#### [Goal of the exercise]
Should an entry include a picture, omit the picture and still repeat everything else exactly.

-- Dataset extract follows --

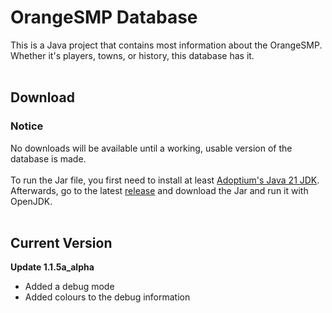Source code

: # OrangeSMP Database
This is a Java project that contains most information about the OrangeSMP. Whether it's players, towns, or history, this database has it.
<br><br>
## Download
### Notice
No downloads will be available until a working, usable version of the database is made.
<br><br>
To run the Jar file, you first need to install at least [Adoptium's Java 21 JDK](https://adoptium.net/temurin/releases/).<br>
Afterwards, go to the latest [release](https://github.com/DogeKeen/OrangeSMP/releases) and download the Jar and run it with OpenJDK.
<br><br>
## Current Version
**Update 1.1.5a_alpha**<br>
- Added a debug mode
- Added colours to the debug information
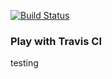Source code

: [![Build Status](https://travis-ci.org/NotDead/play-with-travis.svg?branch=master)](https://travis-ci.org/NotDead/play-with-travis)
### Play with Travis CI
testing
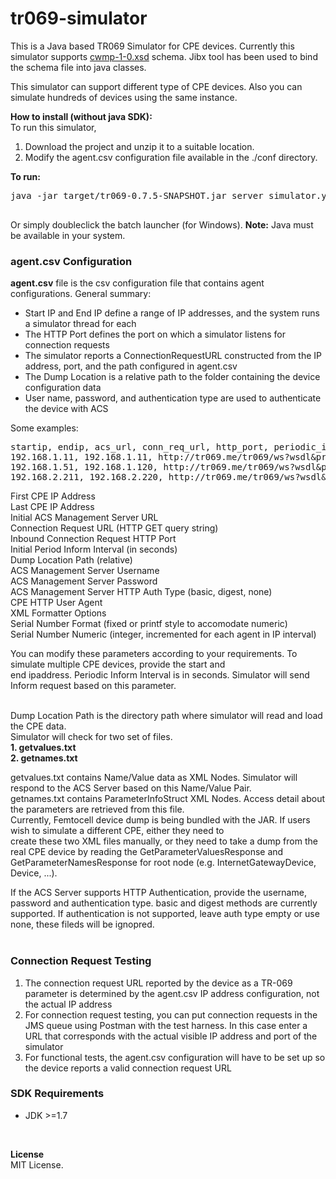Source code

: tr069-simulator
===============

This is a Java based TR069 Simulator for CPE devices. Currently this simulator supports <a href="http://www.broadband-forum.org/cwmp/cwmp-1-0.xsd">cwmp-1-0.xsd</a>
schema. Jibx tool has been used to bind the schema file into java classes.

This simulator can support different type of CPE devices. Also you can simulate hundreds of devices using the same instance.

<b>How to install (without java SDK):</b><br>
To run this simulator,<br> 
1. Download the project and unzip it to a suitable location.<br>
2. Modify the agent.csv configuration file available in the ./conf directory.<br>

<b>To run:</b><br>
<div class="highlight"><pre>
java -jar target/tr069-0.7.5-SNAPSHOT.jar server simulator.yml<br>
</pre></div>
Or simply doubleclick the batch launcher (for Windows).
<b>Note:</b> Java must be available in your system.

### agent.csv Configuration

<b>agent.csv</b> file is the csv configuration file that contains agent configurations. General summary:

- Start IP and End IP define a range of IP addresses, and the system runs a simulator thread for each
- The HTTP Port defines the port on which a simulator listens for connection requests
- The simulator reports a ConnectionRequestURL constructed from the IP address, port, and the path configured in agent.csv
- The Dump Location is a relative path to the folder containing the device configuration data
- User name, password, and authentication type are used to authenticate the device with ACS

 Some examples:<br>
<div class="highlight"><pre>
<span class="c1">startip, endip, acs_url, conn_req_url, http_port, periodic_inform, dump_location, username, password, authtype, useragent, xmlformat, sn_format, sn_numeric</span>
<span class="kd">192.168.1.11, 192.168.1.11, http://tr069.me/tr069/ws?wsdl&probe=257ebf, /wsdl, 8035, 300, /dump/microcell/, user1, passwd1, basic, TR069 Simulator, normal, CPE_A</span>
<span class="kd">192.168.1.51, 192.168.1.120, http://tr069.me/tr069/ws?wsdl&probe=257ebf, /wsdl, 8035, 300, /dump/microcell/, nouser, nopass, none, TR069 Simulator, stripdec, CPE%00d, 51</span>
<span class="kd">192.168.2.211, 192.168.2.220, http://tr069.me/tr069/ws?wsdl&probe=257ebf, /wsdl, 8035, 300, /dump/microcell/, user1, passwd1, digest, , stripdec+faketypes</span>
</pre></div>
First CPE IP Address <br> 
Last CPE IP Address<br>
Initial ACS Management Server URL<br>
Connection Request URL (HTTP GET query string)<br>
Inbound Connection Request HTTP Port<br>
Initial Period Inform Interval (in seconds)<br>
Dump Location Path (relative)<br>
ACS Management Server Username<br>
ACS Management Server Password<br>
ACS Management Server HTTP Auth Type (basic, digest, none)<br>
CPE HTTP User Agent<br>
XML Formatter Options<br>
Serial Number Format (fixed or printf style to accomodate numeric)<br>
Serial Number Numeric (integer, incremented for each agent in IP interval)<br>

You can modify these parameters according to your requirements. To simulate multiple CPE devices, provide the start and<br>
end ipaddress. Periodic Inform Interval is in seconds. Simulator will send Inform request based on this parameter.<br><br> 

Dump Location Path is the directory path where simulator will read and load the CPE data. <br>
Simulator will check for two set of files.<br>
<b>1. getvalues.txt</b><br>
<b>2. getnames.txt</b><br>

getvalues.txt contains Name/Value data as XML Nodes. Simulator will respond to the ACS Server based on this Name/Value Pair.<br>
getnames.txt contains ParameterInfoStruct XML Nodes. Access detail about the parameters are retrieved from this file.
<br>
Currently, Femtocell device dump is being bundled with the JAR. If users wish to simulate a different CPE, either they need to <br>
create these two XML files manually, or they need to take a dump from the real CPE device by reading the GetParameterValuesResponse
and GetParameterNamesResponse for root node (e.g. InternetGatewayDevice, Device, ...).<br>

If the ACS Server supports HTTP Authentication, provide the username, password and authentication type. basic and digest 
methods are currently supported. If authentication is not supported, leave auth type empty or use none, these fileds will be ignopred.<br><br>

### Connection Request Testing

1. The connection request URL reported by the device as a TR-069 parameter is determined by the agent.csv IP address configuration, not the actual IP address
2. For connection request testing, you can put connection requests in the JMS queue using Postman with the test harness. In this case enter a URL that corresponds with the actual visible IP address and port of the simulator
3. For functional tests, the agent.csv configuration will have to be set up so the device reports a valid connection request URL

### SDK Requirements

- JDK >=1.7

<br>

<b>License</b><br>
MIT License.<br>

-- Dataset extract concluded --

#### [The completed task]
Source code

: # OrangeSMP Database
This is a Java project that contains most information about the OrangeSMP. Whether it's players, towns, or history, this database has it.
<br><br>
## Download
### Notice
No downloads will be available until a working, usable version of the database is made.
<br><br>
To run the Jar file, you first need to install at least [Adoptium's Java 21 JDK](https://adoptium.net/temurin/releases/).<br>
Afterwards, go to the latest [release](https://github.com/DogeKeen/OrangeSMP/releases) and download the Jar and run it with OpenJDK.
<br><br>
## Current Version
**Update 1.1.5a_alpha**<br>
- Added a debug mode
- Added colours to the debug information
Source code

: [![Build Status](https://travis-ci.org/NotDead/play-with-travis.svg?branch=master)](https://travis-ci.org/NotDead/play-with-travis)
### Play with Travis CI
testing
Source code

: tr069-simulator
===============

This is a Java based TR069 Simulator for CPE devices. Currently this simulator supports <a href="http://www.broadband-forum.org/cwmp/cwmp-1-0.xsd">cwmp-1-0.xsd</a>
schema. Jibx tool has been used to bind the schema file into java classes.

This simulator can support different type of CPE devices. Also you can simulate hundreds of devices using the same instance.

<b>How to install (without java SDK):</b><br>
To run this simulator,<br> 
1. Download the project and unzip it to a suitable location.<br>
2. Modify the agent.csv configuration file available in the ./conf directory.<br>

<b>To run:</b><br>
<div class="highlight"><pre>
java -jar target/tr069-0.7.5-SNAPSHOT.jar server simulator.yml<br>
</pre></div>
Or simply doubleclick the batch launcher (for Windows).
<b>Note:</b> Java must be available in your system.

### agent.csv Configuration

<b>agent.csv</b> file is the csv configuration file that contains agent configurations. General summary:

- Start IP and End IP define a range of IP addresses, and the system runs a simulator thread for each
- The HTTP Port defines the port on which a simulator listens for connection requests
- The simulator reports a ConnectionRequestURL constructed from the IP address, port, and the path configured in agent.csv
- The Dump Location is a relative path to the folder containing the device configuration data
- User name, password, and authentication type are used to authenticate the device with ACS

 Some examples:<br>
<div class="highlight"><pre>
<span class="c1">startip, endip, acs_url, conn_req_url, http_port, periodic_inform, dump_location, username, password, authtype, useragent, xmlformat, sn_format, sn_numeric</span>
<span class="kd">192.168.1.11, 192.168.1.11, http://tr069.me/tr069/ws?wsdl&probe=257ebf, /wsdl, 8035, 300, /dump/microcell/, user1, passwd1, basic, TR069 Simulator, normal, CPE_A</span>
<span class="kd">192.168.1.51, 192.168.1.120, http://tr069.me/tr069/ws?wsdl&probe=257ebf, /wsdl, 8035, 300, /dump/microcell/, nouser, nopass, none, TR069 Simulator, stripdec, CPE%00d, 51</span>
<span class="kd">192.168.2.211, 192.168.2.220, http://tr069.me/tr069/ws?wsdl&probe=257ebf, /wsdl, 8035, 300, /dump/microcell/, user1, passwd1, digest, , stripdec+faketypes</span>
</pre></div>
First CPE IP Address <br> 
Last CPE IP Address<br>
Initial ACS Management Server URL<br>
Connection Request URL (HTTP GET query string)<br>
Inbound Connection Request HTTP Port<br>
Initial Period Inform Interval (in seconds)<br>
Dump Location Path (relative)<br>
ACS Management Server Username<br>
ACS Management Server Password<br>
ACS Management Server HTTP Auth Type (basic, digest, none)<br>
CPE HTTP User Agent<br>
XML Formatter Options<br>
Serial Number Format (fixed or printf style to accomodate numeric)<br>
Serial Number Numeric (integer, incremented for each agent in IP interval)<br>

You can modify these parameters according to your requirements. To simulate multiple CPE devices, provide the start and<br>
end ipaddress. Periodic Inform Interval is in seconds. Simulator will send Inform request based on this parameter.<br><br> 

Dump Location Path is the directory path where simulator will read and load the CPE data. <br>
Simulator will check for two set of files.<br>
<b>1. getvalues.txt</b><br>
<b>2. getnames.txt</b><br>

getvalues.txt contains Name/Value data as XML Nodes. Simulator will respond to the ACS Server based on this Name/Value Pair.<br>
getnames.txt contains ParameterInfoStruct XML Nodes. Access detail about the parameters are retrieved from this file.
<br>
Currently, Femtocell device dump is being bundled with the JAR. If users wish to simulate a different CPE, either they need to <br>
create these two XML files manually, or they need to take a dump from the real CPE device by reading the GetParameterValuesResponse
and GetParameterNamesResponse for root node (e.g. InternetGatewayDevice, Device, ...).<br>

If the ACS Server supports HTTP Authentication, provide the username, password and authentication type. basic and digest 
methods are currently supported. If authentication is not supported, leave auth type empty or use none, these fileds will be ignopred.<br><br>

### Connection Request Testing

1. The connection request URL reported by the device as a TR-069 parameter is determined by the agent.csv IP address configuration, not the actual IP address
2. For connection request testing, you can put connection requests in the JMS queue using Postman with the test harness. In this case enter a URL that corresponds with the actual visible IP address and port of the simulator
3. For functional tests, the agent.csv configuration will have to be set up so the device reports a valid connection request URL

### SDK Requirements

- JDK >=1.7

<br>

<b>License</b><br>
MIT License.<br>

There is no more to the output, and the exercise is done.